**Exercise requirements:**
What lines in the records below mention "experience"? List them all.

(Extracted data entries)
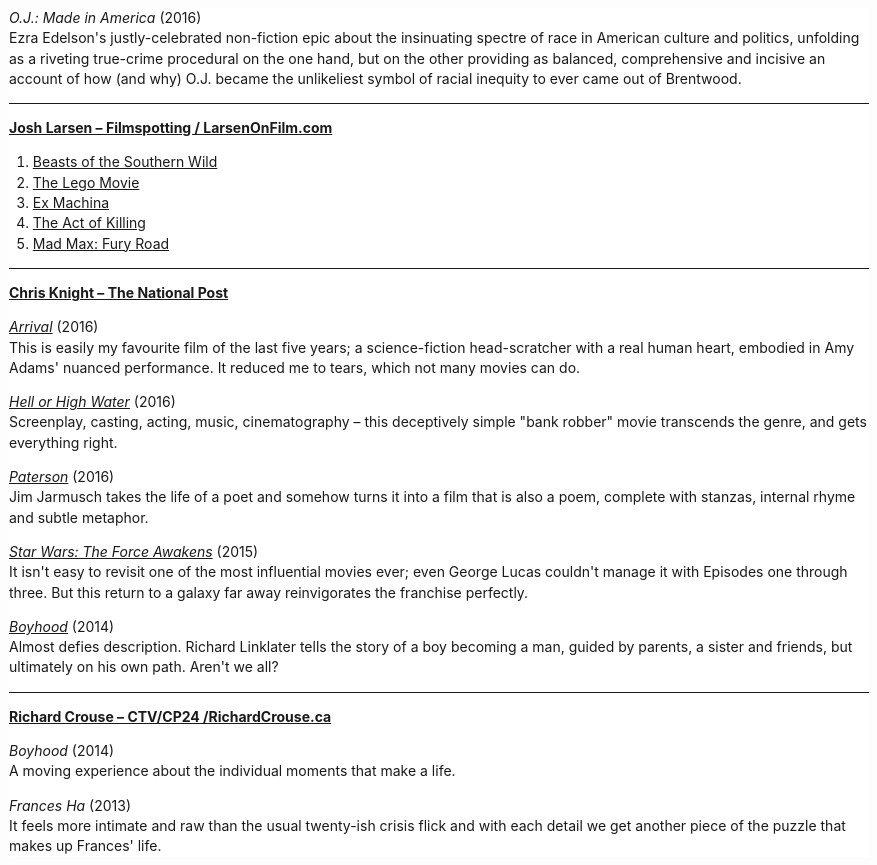 _O.J.: Made in America_ (2016)  
Ezra Edelson&#39;s justly-celebrated non-fiction epic about the insinuating spectre of race in American culture and politics, unfolding as a riveting true-crime procedural on the one hand, but on the other providing as balanced, comprehensive and incisive an account of how (and why) O.J. became the unlikeliest symbol of racial inequity to ever came out of Brentwood.

** **

<u>**Josh Larsen – Filmspotting / LarsenOnFilm.com**</u>

1. [Beasts of the Southern Wild](http://www.larsenonfilm.com/beasts-of-the-southern-wild)
2. [The Lego Movie](http://www.larsenonfilm.com/the-lego-movie)
3. [Ex Machina](http://www.larsenonfilm.com/ex-machina)
4. [The Act of Killing](http://www.larsenonfilm.com/the-act-of-killing)
5. [Mad Max: Fury Road](http://www.larsenonfilm.com/mad-max-fury-road)  

** **

<u>**Chris Knight – The National Post**</u>

[_Arrival_](http://news.nationalpost.com/arts/movies/arrival-will-make-you-feel-like-youre-seeing-colour-for-the-first-time-while-expanding-your-perception-of-family) (2016)  
This is easily my favourite film of the last five years; a science-fiction head-scratcher with a real human heart, embodied in Amy Adams&#39; nuanced performance. It reduced me to tears, which not many movies can do.

[_Hell or High Water_](http://news.nationalpost.com/arts/movies/from-nick-caves-score-to-ben-foster-and-chris-pines-chemistry-theres-much-to-love-in-hell-or-high-water) (2016)  
Screenplay, casting, acting, music, cinematography – this deceptively simple &quot;bank robber&quot; movie transcends the genre, and gets everything right.

[_Paterson_](http://news.nationalpost.com/arts/movies/i-urge-you-to-be-its-shadow-jim-jarmuschs-paterson-is-pure-poetry) (2016)  
Jim Jarmusch takes the life of a poet and somehow turns it into a film that is also a poem, complete with stanzas, internal rhyme and subtle metaphor.

[_Star Wars: The Force Awakens_](http://news.nationalpost.com/arts/movies/star-wars-the-force-awakens-review-j-j-abrams-crafts-loving-homage-to-original-saga) (2015)  
It isn&#39;t easy to revisit one of the most influential movies ever; even George Lucas couldn&#39;t manage it with Episodes one through three. But this return to a galaxy far away reinvigorates the franchise perfectly.

[_Boyhood_](http://news.nationalpost.com/arts/movies/boyhood-reviewed-richard-linklaters-18-year-opus-is-the-cinematic-experience-of-a-lifetime) (2014)  
Almost defies description. Richard Linklater tells the story of a boy becoming a man, guided by parents, a sister and friends, but ultimately on his own path. Aren&#39;t we all?

** **

<u>**Richard Crouse – CTV/CP24 /RichardCrouse.ca**</u>

_Boyhood_ (2014)  
A moving experience about the individual moments that make a life.

_Frances Ha_ (2013)  
It feels more intimate and raw than the usual twenty-ish crisis flick and with each detail we get another piece of the puzzle that makes up Frances&#39; life.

**Response:**
[_Boyhood_](http://news.nationalpost.com/arts/movies/boyhood-reviewed-richard-linklaters-18-year-opus-is-the-cinematic-experience-of-a-lifetime) (2014)  
A moving experience about the individual moments that make a life.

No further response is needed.